At the top of the list, Conversations at the Washington Library featured Joe Stoltz speaking with Brenda Parker, a character interpreter at Mount Vernon. As an African-American woman, Parker portrays the roles of several workers enslaved to George and Martha Washington. Those women are documented through their work and families but their own voices were never recorded.
This interview reveals how Parker came to that job and the sensitivities she needs to do it well. Parker explains that, even with her theatrical training and experience, she started work at Mount Vernon as a waitress in the restaurant. She and her husband had kids to feed and send to college, and food service provided a steadier income than character interpretation, at least at the starting level.
It struck me how the life experiences Parker describes bringing to her roles, particularly being a mother, make her a better interpreter than a recent college graduate would have been. (The photo above shows Parker in character, from this profile.)
At New Books Network, Rebekah Buchanan interviewed M. J. Rymsza-Pawlowska, author of History Comes Alive: Public History and Popular Culture in the 1970s. Their conversation isn’t about Revolutionary history but about how the nation remembered that Revolutionary history in a particular time.
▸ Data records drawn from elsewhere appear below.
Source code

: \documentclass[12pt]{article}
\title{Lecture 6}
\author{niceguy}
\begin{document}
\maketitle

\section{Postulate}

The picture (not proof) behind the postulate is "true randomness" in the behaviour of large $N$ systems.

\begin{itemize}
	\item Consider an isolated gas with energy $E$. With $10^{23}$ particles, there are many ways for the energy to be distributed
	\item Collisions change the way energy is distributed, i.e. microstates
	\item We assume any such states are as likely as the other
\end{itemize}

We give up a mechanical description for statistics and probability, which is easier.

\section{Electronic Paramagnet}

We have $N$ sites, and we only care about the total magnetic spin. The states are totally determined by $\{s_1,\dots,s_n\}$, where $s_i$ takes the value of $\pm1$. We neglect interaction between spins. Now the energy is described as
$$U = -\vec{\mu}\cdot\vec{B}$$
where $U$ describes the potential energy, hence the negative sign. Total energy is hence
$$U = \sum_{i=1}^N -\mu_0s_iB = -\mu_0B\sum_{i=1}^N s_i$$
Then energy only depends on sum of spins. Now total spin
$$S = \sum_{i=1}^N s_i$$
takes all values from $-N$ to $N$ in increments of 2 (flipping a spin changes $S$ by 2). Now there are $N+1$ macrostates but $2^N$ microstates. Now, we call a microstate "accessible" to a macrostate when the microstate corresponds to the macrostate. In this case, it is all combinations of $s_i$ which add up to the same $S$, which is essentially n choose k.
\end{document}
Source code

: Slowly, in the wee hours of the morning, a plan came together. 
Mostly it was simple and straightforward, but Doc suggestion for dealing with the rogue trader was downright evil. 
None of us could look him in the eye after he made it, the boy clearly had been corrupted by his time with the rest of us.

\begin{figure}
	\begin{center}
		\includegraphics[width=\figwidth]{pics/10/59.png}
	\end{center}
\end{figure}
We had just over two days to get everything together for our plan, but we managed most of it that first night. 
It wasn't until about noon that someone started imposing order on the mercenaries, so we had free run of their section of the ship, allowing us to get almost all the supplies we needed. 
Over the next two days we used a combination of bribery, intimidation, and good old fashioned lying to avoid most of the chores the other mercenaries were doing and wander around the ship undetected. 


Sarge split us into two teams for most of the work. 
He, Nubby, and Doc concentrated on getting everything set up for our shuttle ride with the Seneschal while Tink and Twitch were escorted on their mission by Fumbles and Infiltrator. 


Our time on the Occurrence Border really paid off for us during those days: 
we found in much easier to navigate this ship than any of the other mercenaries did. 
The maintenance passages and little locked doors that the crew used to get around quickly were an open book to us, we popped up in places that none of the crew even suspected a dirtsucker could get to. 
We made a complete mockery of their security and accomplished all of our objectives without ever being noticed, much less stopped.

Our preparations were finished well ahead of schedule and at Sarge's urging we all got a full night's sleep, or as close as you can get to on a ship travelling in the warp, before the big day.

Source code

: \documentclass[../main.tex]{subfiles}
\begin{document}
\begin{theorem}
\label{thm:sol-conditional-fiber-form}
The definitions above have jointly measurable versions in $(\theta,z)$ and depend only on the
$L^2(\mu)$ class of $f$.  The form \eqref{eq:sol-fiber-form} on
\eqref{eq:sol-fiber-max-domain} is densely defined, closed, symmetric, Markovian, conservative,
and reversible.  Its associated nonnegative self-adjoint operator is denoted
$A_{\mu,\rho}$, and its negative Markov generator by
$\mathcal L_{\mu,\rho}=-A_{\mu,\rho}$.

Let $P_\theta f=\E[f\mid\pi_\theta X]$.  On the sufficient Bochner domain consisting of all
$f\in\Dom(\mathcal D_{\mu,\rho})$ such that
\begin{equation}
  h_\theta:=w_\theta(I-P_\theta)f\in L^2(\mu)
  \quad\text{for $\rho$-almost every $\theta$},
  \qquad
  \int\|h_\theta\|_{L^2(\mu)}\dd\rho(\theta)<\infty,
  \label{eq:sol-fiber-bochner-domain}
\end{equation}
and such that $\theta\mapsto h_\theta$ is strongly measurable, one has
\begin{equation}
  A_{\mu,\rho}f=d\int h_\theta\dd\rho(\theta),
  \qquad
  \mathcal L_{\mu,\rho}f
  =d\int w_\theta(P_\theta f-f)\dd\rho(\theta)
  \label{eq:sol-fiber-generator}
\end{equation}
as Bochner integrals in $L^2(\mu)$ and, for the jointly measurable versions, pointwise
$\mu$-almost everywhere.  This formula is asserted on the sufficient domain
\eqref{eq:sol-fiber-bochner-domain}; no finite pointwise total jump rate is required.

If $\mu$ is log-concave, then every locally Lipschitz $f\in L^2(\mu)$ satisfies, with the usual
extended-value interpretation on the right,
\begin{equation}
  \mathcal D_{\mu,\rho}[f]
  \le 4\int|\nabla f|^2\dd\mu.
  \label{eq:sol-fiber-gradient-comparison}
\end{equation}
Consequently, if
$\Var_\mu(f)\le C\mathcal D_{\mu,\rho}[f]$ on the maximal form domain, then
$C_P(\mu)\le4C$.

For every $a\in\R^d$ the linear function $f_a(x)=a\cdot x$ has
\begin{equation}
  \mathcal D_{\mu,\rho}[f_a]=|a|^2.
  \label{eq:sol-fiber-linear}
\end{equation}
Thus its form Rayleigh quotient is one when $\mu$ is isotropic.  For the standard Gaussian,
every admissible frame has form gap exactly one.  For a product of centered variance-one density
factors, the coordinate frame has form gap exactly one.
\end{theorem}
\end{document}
I have vivid memories of the Bicentennial, and I’m now involved in Revolution 250’s activities for the Sestercentennial, so I was drawn into the backstage nuances of this topic. Wish there were more about fire hydrants, though.
I haven’t listened to the Age of Jackson podcast before because that’s not Revolutionary America. (I might even argue that’s when the American Founding was decisively over and a new reshaping began.) But my ear was caught by Daniel Gullotta talking to Gregory D. Smithers about his book The Cherokee Diaspora: An Indigenous History of Migration, Resettlement, and Identity. The story begins when the the Cherokee were an Iroquoian-speaking people in the midst of suspicious tribes from other cultures, then extends well beyond the “Trail of Tears,” as the Cherokee nations are one of the largest Native American ethnic groupings today. Also interesting is that both Smithers and Gullotta are Australian—they even share an alma mater.
Finally, on Ben Franklin’s World, Liz Covart spoke to Garrett Cloer, Supervisory Park Ranger at the Longfellow House–Washington’s Headquarters National Historic Site. Liz was once an National Park Service ranger while Garrett has been with the agency for nine years, including service at Minute Man and Independence parks before he came to Cambridge. They could thus talk about the place of smaller urban parks in the N.P.S. I knew most of the history here already, but Garrett did a masterful job of summing it up and making the case for a visit this summer.